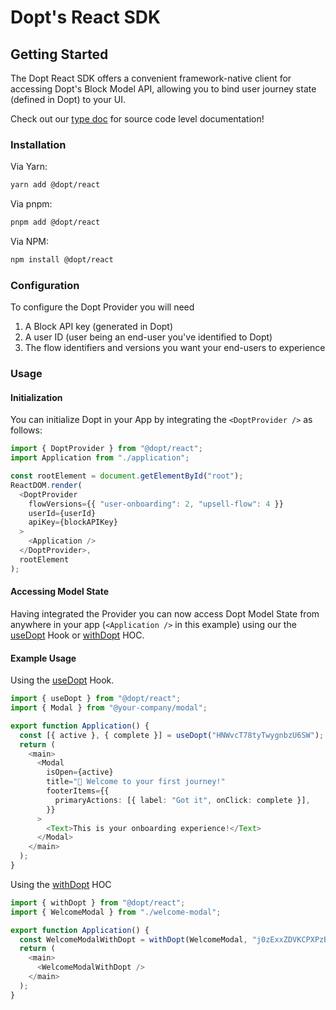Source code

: # Dopt's React SDK

## Getting Started

The Dopt React SDK offers a convenient framework-native client for accessing Dopt's Block Model API, allowing you to bind user journey state (defined in Dopt) to your UI.

Check out our [type doc](https://paka.dev/npm/@dopt/react) for source code level documentation!

### Installation

Via Yarn:

```bash
yarn add @dopt/react
```

Via pnpm:

```bash
pnpm add @dopt/react
```

Via NPM:

```bash
npm install @dopt/react
```

### Configuration

To configure the Dopt Provider you will need

1. A Block API key (generated in Dopt)
1. A user ID (user being an end-user you've identified to Dopt)
1. The flow identifiers and versions you want your end-users to experience

### Usage

#### Initialization

You can initialize Dopt in your App by integrating the `<DoptProvider />` as follows:

```js
import { DoptProvider } from "@dopt/react";
import Application from "./application";

const rootElement = document.getElementById("root");
ReactDOM.render(
  <DoptProvider
    flowVersions={{ "user-onboarding": 2, "upsell-flow": 4 }}
    userId={userId}
    apiKey={blockAPIKey}
  >
    <Application />
  </DoptProvider>,
  rootElement
);
```

#### Accessing Model State

Having integrated the Provider you can now access Dopt Model State from anywhere in your app (`<Application />` in this example) using our the [useDopt](./src/use-dopt.ts) Hook or [withDopt](./src/with-dopt.tsx) HOC.

#### Example Usage

Using the [useDopt](./src/use-dopt.ts) Hook.

```ts
import { useDopt } from "@dopt/react";
import { Modal } from "@your-company/modal";

export function Application() {
  const [{ active }, { complete }] = useDopt("HNWvcT78tyTwygnbzU6SW");
  return (
    <main>
      <Modal
        isOpen={active}
        title="👏 Welcome to your first journey!"
        footerItems={{
          primaryActions: [{ label: "Got it", onClick: complete }],
        }}
      >
        <Text>This is your onboarding experience!</Text>
      </Modal>
    </main>
  );
}
```

Using the [withDopt](./src/with-dopt.tsx) HOC

```ts
import { withDopt } from "@dopt/react";
import { WelcomeModal } from "./welcome-modal";

export function Application() {
  const WelcomeModalWithDopt = withDopt(WelcomeModal, "j0zExxZDVKCPXPzB2ZgpW");
  return (
    <main>
      <WelcomeModalWithDopt />
    </main>
  );
}
```
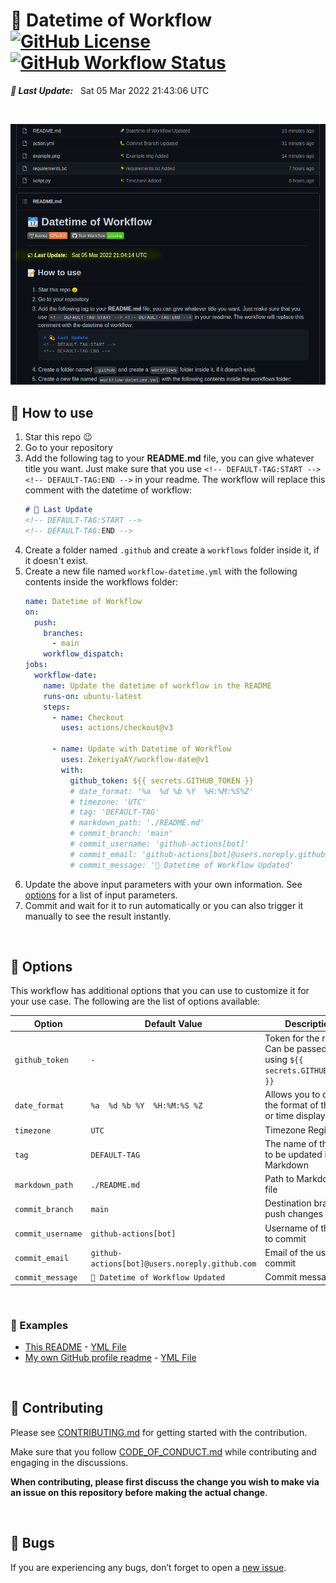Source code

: # 📆 Datetime of Workflow <br> [![GitHub License](https://img.shields.io/github/license/ZekeriyaAY/workflow-datetime?logo=GNU)](/LICENSE) [![GitHub Workflow Status](https://img.shields.io/github/workflow/status/ZekeriyaAY/workflow-datetime/Datetime%20of%20Workflow?label=Test%20Workflow&logo=GitHub)](https://github.com/ZekeriyaAY/workflow-datetime/actions?query=workflow%3A%22Datetime+of+Workflow%22)

***💫 Last Update:*** &nbsp; <!-- DEFAULT-TAG:START -->
Sat  05 Mar 2022  21:43:06 UTC
<!-- DEFAULT-TAG:END -->

<br>

![preview](/example.png)


## 📝 How to use
1. Star this repo 😉 
1. Go to your repository
1. Add the following tag to your **README.md** file, you can give whatever title you want. Just make sure that you use `<!-- DEFAULT-TAG:START --> <!-- DEFAULT-TAG:END -->` in your readme. The workflow will replace this comment with the datetime of workflow: 
    ```markdown
    # 💫 Last Update
    <!-- DEFAULT-TAG:START -->
    <!-- DEFAULT-TAG:END -->
    ```
1. Create a folder named `.github` and create a `workflows` folder inside it, if it doesn't exist.
1. Create a new file named `workflow-datetime.yml` with the following contents inside the workflows folder:
    ```yaml
    name: Datetime of Workflow
    on:
      push:
        branches:
          - main
        workflow_dispatch:
    jobs:
      workflow-date:
        name: Update the datetime of workflow in the README
        runs-on: ubuntu-latest
        steps:
          - name: Checkout
            uses: actions/checkout@v3

          - name: Update with Datetime of Workflow
            uses: ZekeriyaAY/workflow-date@v1
            with:
              github_token: ${{ secrets.GITHUB_TOKEN }}
              # date_format: '%a  %d %b %Y  %H:%M:%S%Z'
              # timezone: 'UTC'
              # tag: 'DEFAULT-TAG'
              # markdown_path: './README.md'
              # commit_branch: 'main'
              # commit_username: 'github-actions[bot]'
              # commit_email: 'github-actions[bot]@users.noreply.github.com'
              # commit_message: '🚀 Datetime of Workflow Updated'
    ```
1. Update the above input parameters with your own information. See [options](#options) for a list of input parameters.
1. Commit and wait for it to run automatically or you can also trigger it manually to see the result instantly.

<br>

## 🔧 Options
This workflow has additional options that you can use to customize it for your use case. The following are the list of options available:

| Option | Default Value | Description | Required |
|--------|--------|--------|--------|
| `github_token` | `-` | Token for the repo. Can be passed in using `${{ secrets.GITHUB_TOKEN }}` | Yes |
| `date_format` | `%a  %d %b %Y  %H:%M:%S %Z` | Allows you to change the format of the date or time displayed | No  |
| `timezone` | `UTC` | Timezone Region | No |
| `tag` | `DEFAULT-TAG` | The name of the tag to be updated in the Markdown | No |
| `markdown_path` | `./README.md` | Path to Markdown file | No | 
| `commit_branch` | `main` | Destination branch to push changes | No |
| `commit_username` | `github-actions[bot]` | Username of the user to commit | No  |
| `commit_email` | `github-actions[bot]@users.noreply.github.com` | Email of the user to commit | No |
| `commit_message` | `🚀 Datetime of Workflow Updated` | Commit message | No |

<br>

### 🚀 Examples 
* [This README](https://github.com/ZekeriyaAY/workflow-datetime/blob/main/README.md) - [YML File](https://github.com/ZekeriyaAY/workflow-datetime/blob/main/.github/workflows/example-workflow-datetime.yml)
* [My own GitHub profile readme](https://github.com/ZekeriyaAY) - [YML File](https://github.com/ZekeriyaAY/ZekeriyaAY/blob/main/.github/workflows/workflow-datetime.yml)

<br>

## 🚧 Contributing
Please see [CONTRIBUTING.md](/CONTRIBUTING.md) for getting started with the contribution. 

Make sure that you follow [CODE_OF_CONDUCT.md](/CODE_OF_CONDUCT.md) while contributing and engaging in the discussions. 

**When contributing, please first discuss the change you wish to make via an issue on this repository before making the actual change**.

<br>

## 🐛 Bugs
If you are experiencing any bugs, don’t forget to open a [new issue](https://github.com/ZekeriyaAY/workflow-datetime/issues/new/choose).
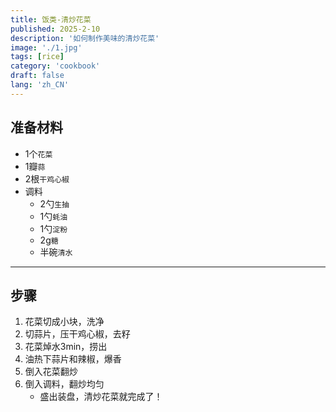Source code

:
 ```yaml
---
title: 饭类-清炒花菜
published: 2025-2-10
description: '如何制作美味的清炒花菜'
image: './1.jpg'
tags: [rice]
category: 'cookbook'
draft: false
lang: 'zh_CN'
---
```


## 准备材料  
- 1个`花菜`  
- 1瓣`蒜`  
- 2根`干鸡心椒`  
- 调料  
    - 2勺`生抽`  
    - 1勺`蚝油`   
    - 1勺`淀粉`  
    - 2g`糖`  
    - 半碗`清水`  

***********

## 步骤  
1. 花菜切成小块，洗净  
2. 切蒜片，压干鸡心椒，去籽  
3. 花菜焯水3min，捞出  
4. 油热下蒜片和辣椒，爆香   
5. 倒入花菜翻炒   
6. 倒入调料，翻炒均匀  
    - 盛出装盘，清炒花菜就完成了！  
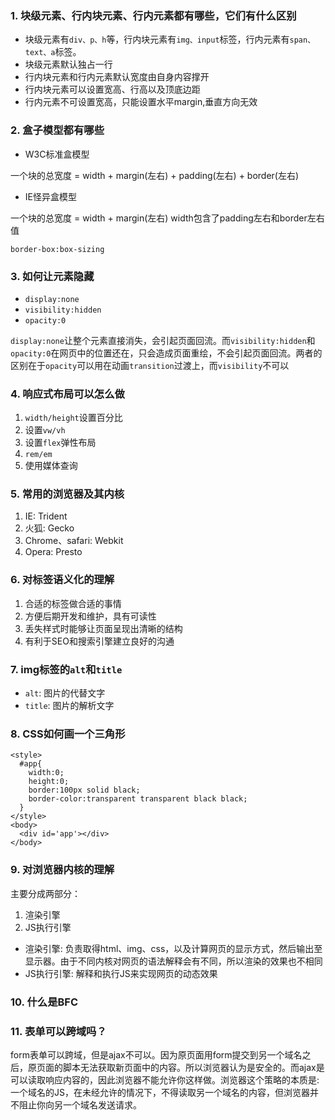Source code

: ### 1. 块级元素、行内块元素、行内元素都有哪些，它们有什么区别
- 块级元素有`div、p、h`等，行内块元素有`img、input`标签，行内元素有`span、text、a`标签。
- 块级元素默认独占一行
- 行内块元素和行内元素默认宽度由自身内容撑开
- 行内块元素可以设置宽高、行高以及顶底边距
- 行内元素不可设置宽高，只能设置水平margin,垂直方向无效

### 2. 盒子模型都有哪些
- W3C标准盒模型

一个块的总宽度 = width + margin(左右) + padding(左右) + border(左右)

- IE怪异盒模型

一个块的总宽度 = width + margin(左右)   width包含了padding左右和border左右值
```
border-box:box-sizing
```

### 3. 如何让元素隐藏
- `display:none`
- `visibility:hidden`
- `opacity:0`

`display:none`让整个元素直接消失，会引起页面回流。而`visibility:hidden`和`opacity:0`在网页中的位置还在，只会造成页面重绘，不会引起页面回流。两者的区别在于`opacity`可以用在动画`transition`过渡上，而`visibility`不可以

### 4. 响应式布局可以怎么做
1. `width/height`设置百分比
2. 设置`vw/vh`
3. 设置`flex`弹性布局
4. `rem/em`
5. 使用媒体查询

### 5. 常用的浏览器及其内核
1. IE: Trident 
2. 火狐: Gecko
3. Chrome、safari: Webkit
4. Opera: Presto 

### 6. 对标签语义化的理解
1. 合适的标签做合适的事情
2. 方便后期开发和维护，具有可读性
3. 丢失样式时能够让页面呈现出清晰的结构
4. 有利于SEO和搜索引擎建立良好的沟通

### 7. img标签的`alt`和`title`
- `alt`: 图片的代替文字
- `title`: 图片的解析文字

### 8. CSS如何画一个三角形
```
<style>
  #app{
    width:0;
    height:0;
    border:100px solid black;
    border-color:transparent transparent black black;
  }
</style>
<body>
  <div id='app'></div>
</body>
```
### 9. 对浏览器内核的理解
主要分成两部分：
1. 渲染引擎
2. JS执行引擎
- 渲染引擎: 负责取得html、img、css，以及计算网页的显示方式，然后输出至显示器。由于不同内核对网页的语法解释会有不同，所以渲染的效果也不相同
- JS执行引擎: 解释和执行JS来实现网页的动态效果

### 10. 什么是BFC
### 11. 表单可以跨域吗？
form表单可以跨域，但是ajax不可以。因为原页面用form提交到另一个域名之后，原页面的脚本无法获取新页面中的内容。所以浏览器认为是安全的。而ajax是可以读取响应内容的，因此浏览器不能允许你这样做。浏览器这个策略的本质是: 一个域名的JS，在未经允许的情况下，不得读取另一个域名的内容，但浏览器并不阻止你向另一个域名发送请求。
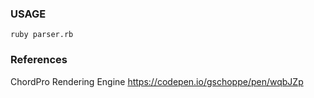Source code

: 

### USAGE

```shell
ruby parser.rb
```

### References
ChordPro Rendering Engine
https://codepen.io/gschoppe/pen/wqbJZp
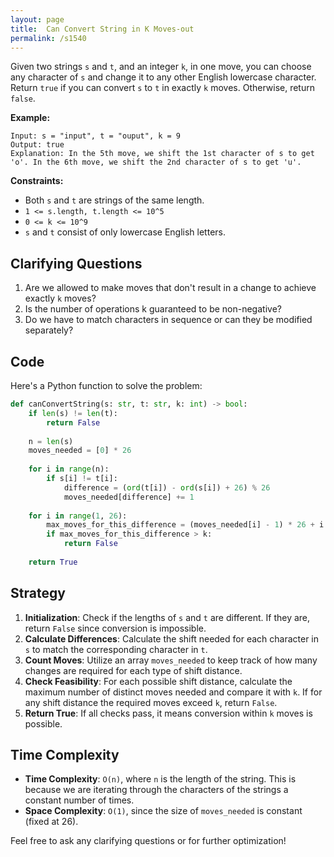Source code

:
 ```yaml
---
layout: page
title:  Can Convert String in K Moves-out
permalink: /s1540
---
```


Given two strings `s` and `t`, and an integer `k`, in one move, you can choose any character of `s` and change it to any other English lowercase character. Return `true` if you can convert `s` to `t` in exactly `k` moves. Otherwise, return `false`.

**Example:**
```
Input: s = "input", t = "ouput", k = 9
Output: true
Explanation: In the 5th move, we shift the 1st character of s to get 'o'. In the 6th move, we shift the 2nd character of s to get 'u'.
```

**Constraints:**
- Both `s` and `t` are strings of the same length.
- `1 <= s.length, t.length <= 10^5`
- `0 <= k <= 10^9`
- `s` and `t` consist of only lowercase English letters.

## Clarifying Questions
1. Are we allowed to make moves that don't result in a change to achieve exactly `k` moves?
2. Is the number of operations k guaranteed to be non-negative?
3. Do we have to match characters in sequence or can they be modified separately?

## Code
Here's a Python function to solve the problem:

```python
def canConvertString(s: str, t: str, k: int) -> bool:
    if len(s) != len(t):
        return False
    
    n = len(s)
    moves_needed = [0] * 26
    
    for i in range(n):
        if s[i] != t[i]:
            difference = (ord(t[i]) - ord(s[i]) + 26) % 26
            moves_needed[difference] += 1
    
    for i in range(1, 26):
        max_moves_for_this_difference = (moves_needed[i] - 1) * 26 + i
        if max_moves_for_this_difference > k:
            return False
            
    return True
```

## Strategy
1. **Initialization**: Check if the lengths of `s` and `t` are different. If they are, return `False` since conversion is impossible.
2. **Calculate Differences**: Calculate the shift needed for each character in `s` to match the corresponding character in `t`.
3. **Count Moves**: Utilize an array `moves_needed` to keep track of how many changes are required for each type of shift distance.
4. **Check Feasibility**: For each possible shift distance, calculate the maximum number of distinct moves needed and compare it with `k`. If for any shift distance the required moves exceed `k`, return `False`.
5. **Return True**: If all checks pass, it means conversion within `k` moves is possible.

## Time Complexity
- **Time Complexity**: `O(n)`, where `n` is the length of the string. This is because we are iterating through the characters of the strings a constant number of times.
- **Space Complexity**: `O(1)`, since the size of `moves_needed` is constant (fixed at 26).

Feel free to ask any clarifying questions or for further optimization!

──────────

ACTIVITY → With pictures removed, write out exactly each line of the entries from the first through the line that holds "1. A user ID".

EXERCISE OUTPUT →
Source code

: # Dopt's React SDK

## Getting Started

The Dopt React SDK offers a convenient framework-native client for accessing Dopt's Block Model API, allowing you to bind user journey state (defined in Dopt) to your UI.

Check out our [type doc](https://paka.dev/npm/@dopt/react) for source code level documentation!

### Installation

Via Yarn:

```bash
yarn add @dopt/react
```

Via pnpm:

```bash
pnpm add @dopt/react
```

Via NPM:

```bash
npm install @dopt/react
```

### Configuration

To configure the Dopt Provider you will need

1. A Block API key (generated in Dopt)
1. A user ID (user being an end-user you've identified to Dopt)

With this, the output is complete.